Posted by: David Kiley on July 1, 2009
Author Rick Mathieson [Branding Unbound] writes that The Obama Campaign should not have won awards at the International Ad Festival in Cannes.
“Call it the audacity of hype. There’s a lot of commentary right now about the Obama Campaign for America winning two Grands Prix in the Titanium and Integrated Lions categories at the Cannes Advertising Festival last week.
But in my opinion, the campaign should not have won these prizes for a couple of reasons:
1. Cannes is about creativity. The Obama campaign was not about creativity, but about strategy - using myriad channels to get out the message and the vote. Sure, there was the idea that strong community building enabled consumers to help build the Obama brand. Yes there was all the text messaging and what not. But there was nothing especially creative about that, or any particular element or mix or elements.
2. Some are arguing the campaign won for effectiveness. Well A.) Cannes has never been about effectiveness - any number of infomercials would win over creative work. And B) though this may sound contrarian, I’d argue there was nothing especially effective about the campaign, despite the candidate’s decisive win.
It’s interesting that Mathieson says that the most effective campaign of the last 12 months shouldn’t have won anything. The chatter this year, more than any other, was whether the Cannes festival still carries relevance.
I don’t think, as Mathieson says, that the awards should be about creativity alone, as in creativity of copy, art direction and cinematography. The awards should reward creativity of idea and execution no matter who it is achieved. And divorcing creativity from effectiveness seems like an irrelevant notion to me.

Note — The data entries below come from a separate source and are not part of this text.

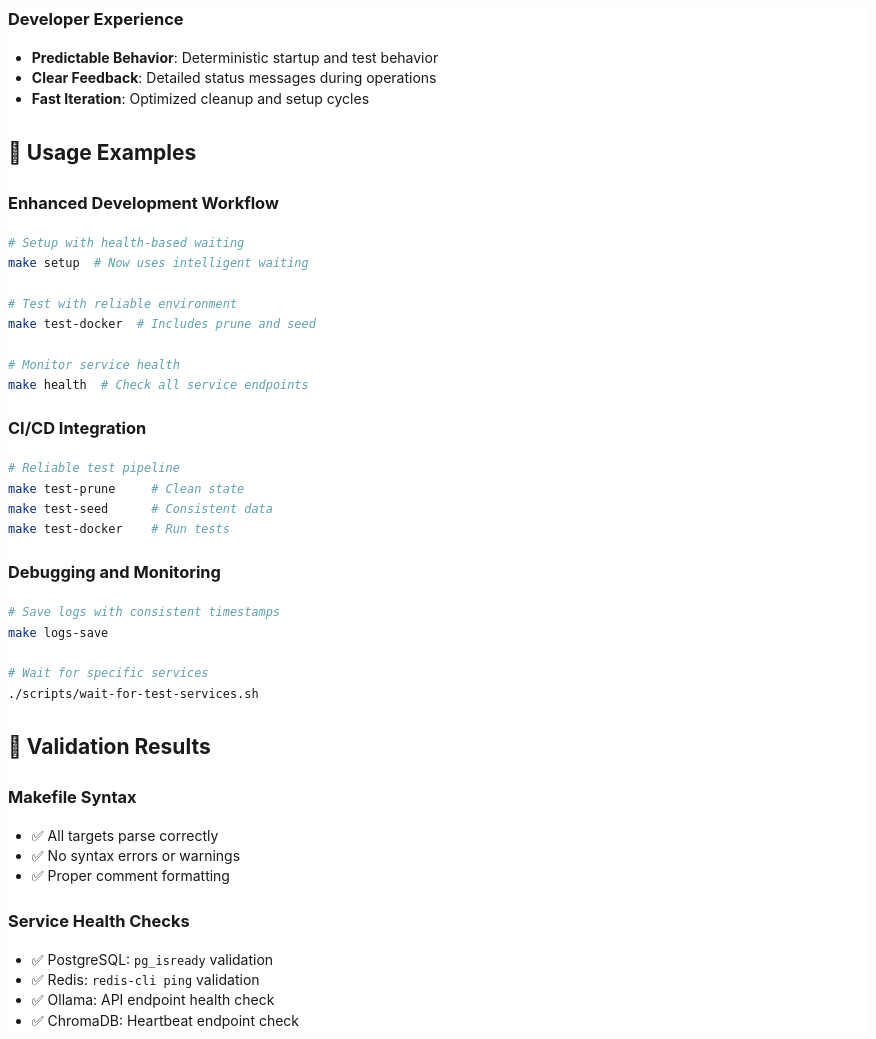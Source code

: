 ### **Developer Experience**
- **Predictable Behavior**: Deterministic startup and test behavior
- **Clear Feedback**: Detailed status messages during operations
- **Fast Iteration**: Optimized cleanup and setup cycles

## 🔧 Usage Examples

### **Enhanced Development Workflow**
```bash
# Setup with health-based waiting
make setup  # Now uses intelligent waiting

# Test with reliable environment
make test-docker  # Includes prune and seed

# Monitor service health
make health  # Check all service endpoints
```

### **CI/CD Integration**
```bash
# Reliable test pipeline
make test-prune     # Clean state
make test-seed      # Consistent data
make test-docker    # Run tests
```

### **Debugging and Monitoring**
```bash
# Save logs with consistent timestamps
make logs-save

# Wait for specific services
./scripts/wait-for-test-services.sh
```

## 🎉 Validation Results

### **Makefile Syntax**
- ✅ All targets parse correctly
- ✅ No syntax errors or warnings
- ✅ Proper comment formatting

### **Service Health Checks**
- ✅ PostgreSQL: `pg_isready` validation
- ✅ Redis: `redis-cli ping` validation  
- ✅ Ollama: API endpoint health check
- ✅ ChromaDB: Heartbeat endpoint check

How many times have we seen seriously creative and beautifully executed ads win big awards and have almost no effect on the product or brand? Answer-plenty. That’s why for years we saw agencies enter ads that they created and ran once or twice on cable so they could enter the work in an award show. That’s not creativity so much as it is commercial masturbation.
Having a really well orchestrated, multi-dimensional and creative campaign win at Cannes is a good lesson for the industry.